EXERCISE MATERIAL:

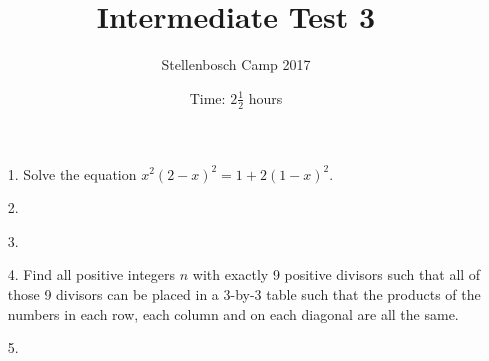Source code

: \documentclass[12pt]{article}
\title{Intermediate Test 3}
\author{Stellenbosch Camp 2017}
\date{Time: $2\frac{1}{2}$ hours}
\begin{document}
 \maketitle

\begin{enumerate}

\item[1.]  %
Solve the equation $x^2(2-x)^2 = 1 + 2(1-x)^2$.


\item[2.] %


\item[3.] %


\item[4.] %
Find all positive integers $n$ with exactly 9 positive divisors such that all of those 9 divisors can be placed in a 3-by-3 table such that the products of the numbers in each row, each column and on each diagonal are all the same.


\item[5.] %


\end{enumerate}
\end{document}
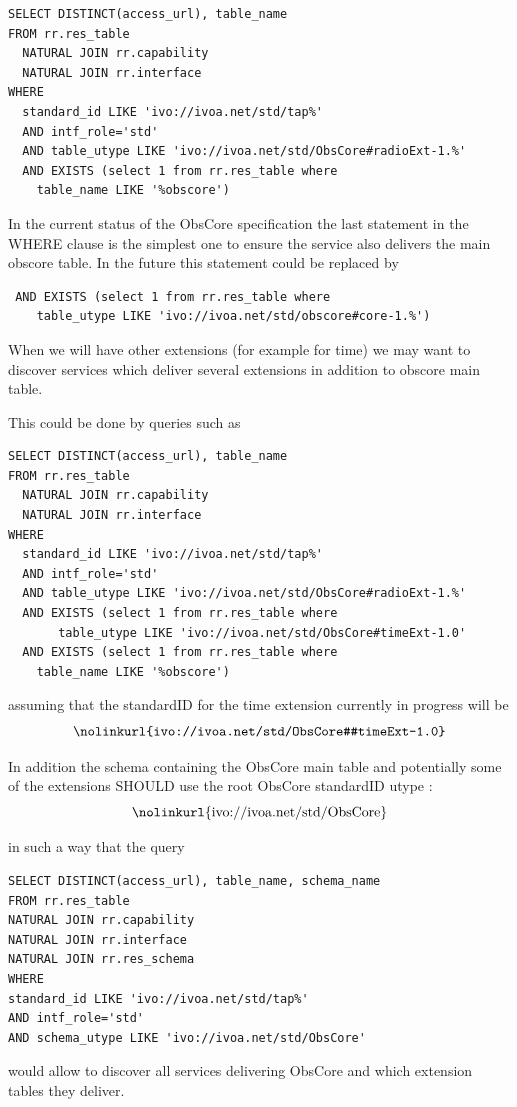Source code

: \documentclass[11pt,a4paper]{ivoa}
\begin{document}
\begin{lstlisting}
SELECT DISTINCT(access_url), table_name
FROM rr.res_table
  NATURAL JOIN rr.capability
  NATURAL JOIN rr.interface
WHERE
  standard_id LIKE 'ivo://ivoa.net/std/tap%'
  AND intf_role='std'
  AND table_utype LIKE 'ivo://ivoa.net/std/ObsCore#radioExt-1.%'
  AND EXISTS (select 1 from rr.res_table where
    table_name LIKE '%obscore')
\end{lstlisting}

In the current status of the ObsCore specification the last statement in the WHERE clause
is the simplest one to ensure the service also delivers the main obscore table. 
In the future  this statement could be replaced   by 
\begin{lstlisting}
 AND EXISTS (select 1 from rr.res_table where
    table_utype LIKE 'ivo://ivoa.net/std/obscore#core-1.%')
\end{lstlisting}
 
When we will have other extensions (for example for time) we may want to 
discover services which deliver several extensions in addition to obscore 
main table.

This could be done by queries such as  

\begin{lstlisting}
SELECT DISTINCT(access_url), table_name
FROM rr.res_table
  NATURAL JOIN rr.capability
  NATURAL JOIN rr.interface
WHERE
  standard_id LIKE 'ivo://ivoa.net/std/tap%'
  AND intf_role='std'
  AND table_utype LIKE 'ivo://ivoa.net/std/ObsCore#radioExt-1.%'
  AND EXISTS (select 1 from rr.res_table where 
       table_utype LIKE 'ivo://ivoa.net/std/ObsCore#timeExt-1.0'
  AND EXISTS (select 1 from rr.res_table where
    table_name LIKE '%obscore')
\end{lstlisting}

assuming that the standardID for the time extension currently in progress will be 
$$
\hbox{\nolinkurl{ivo://ivoa.net/std/ObsCore#timeExt-1.0}}
$$

In addition the schema containing the ObsCore main table and potentially some of the  extensions
SHOULD use the root ObsCore standardID utype :
$$
\hbox{\nolinkurl{ivo://ivoa.net/std/ObsCore}}
$$


in such a way that the query

\begin{lstlisting}
SELECT DISTINCT(access_url), table_name, schema_name
FROM rr.res_table
NATURAL JOIN rr.capability
NATURAL JOIN rr.interface
NATURAL JOIN rr.res_schema
WHERE
standard_id LIKE 'ivo://ivoa.net/std/tap%'
AND intf_role='std'
AND schema_utype LIKE 'ivo://ivoa.net/std/ObsCore'
\end{lstlisting}

would allow to discover all services delivering ObsCore and which extension tables they deliver.


\appendix





\end{document}
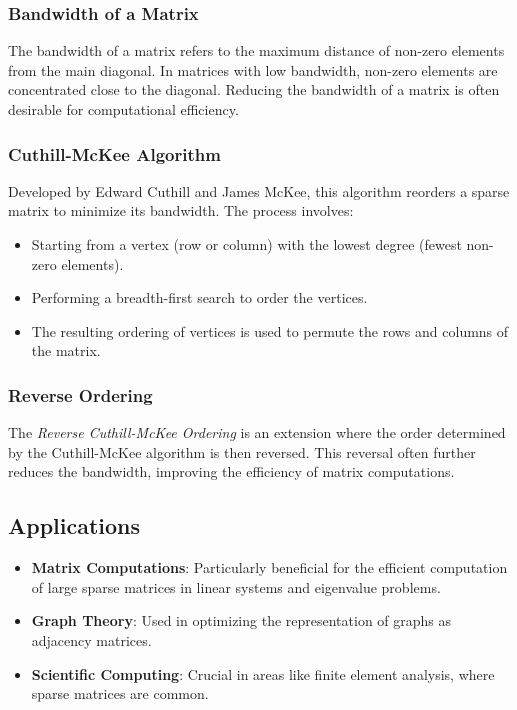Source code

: \documentclass[unicode,11pt,a4paper,oneside,numbers=endperiod,openany]{scrartcl}
\begin{document}
\subsubsection{Bandwidth of a Matrix}
The bandwidth of a matrix refers to the maximum distance of non-zero elements from the main diagonal. In matrices with low bandwidth, non-zero elements are concentrated close to the diagonal. Reducing the bandwidth of a matrix is often desirable for computational efficiency.

\subsubsection{Cuthill-McKee Algorithm}
Developed by Edward Cuthill and James McKee, this algorithm reorders a sparse matrix to minimize its bandwidth. The process involves:
\begin{itemize}
    \item Starting from a vertex (row or column) with the lowest degree (fewest non-zero elements).
    \item Performing a breadth-first search to order the vertices.
    \item The resulting ordering of vertices is used to permute the rows and columns of the matrix.
\end{itemize}

\subsubsection{Reverse Ordering}
The \textit{Reverse Cuthill-McKee Ordering} is an extension where the order determined by the Cuthill-McKee algorithm is then reversed. This reversal often further reduces the bandwidth, improving the efficiency of matrix computations.

\subsection{Applications}
\begin{itemize}
    \item \textbf{Matrix Computations}: Particularly beneficial for the efficient computation of large sparse matrices in linear systems and eigenvalue problems.
    \item \textbf{Graph Theory}: Used in optimizing the representation of graphs as adjacency matrices.
    \item \textbf{Scientific Computing}: Crucial in areas like finite element analysis, where sparse matrices are common.
\end{itemize}
\end{document}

TO DO: Give back exactly the lines from the one containing "and eigenvalue problems." through the last line of the records.

WORKED SOLUTION:
    \item \textbf{Matrix Computations}: Particularly beneficial for the efficient computation of large sparse matrices in linear systems and eigenvalue problems.
    \item \textbf{Graph Theory}: Used in optimizing the representation of graphs as adjacency matrices.
    \item \textbf{Scientific Computing}: Crucial in areas like finite element analysis, where sparse matrices are common.
\end{itemize}
\end{document}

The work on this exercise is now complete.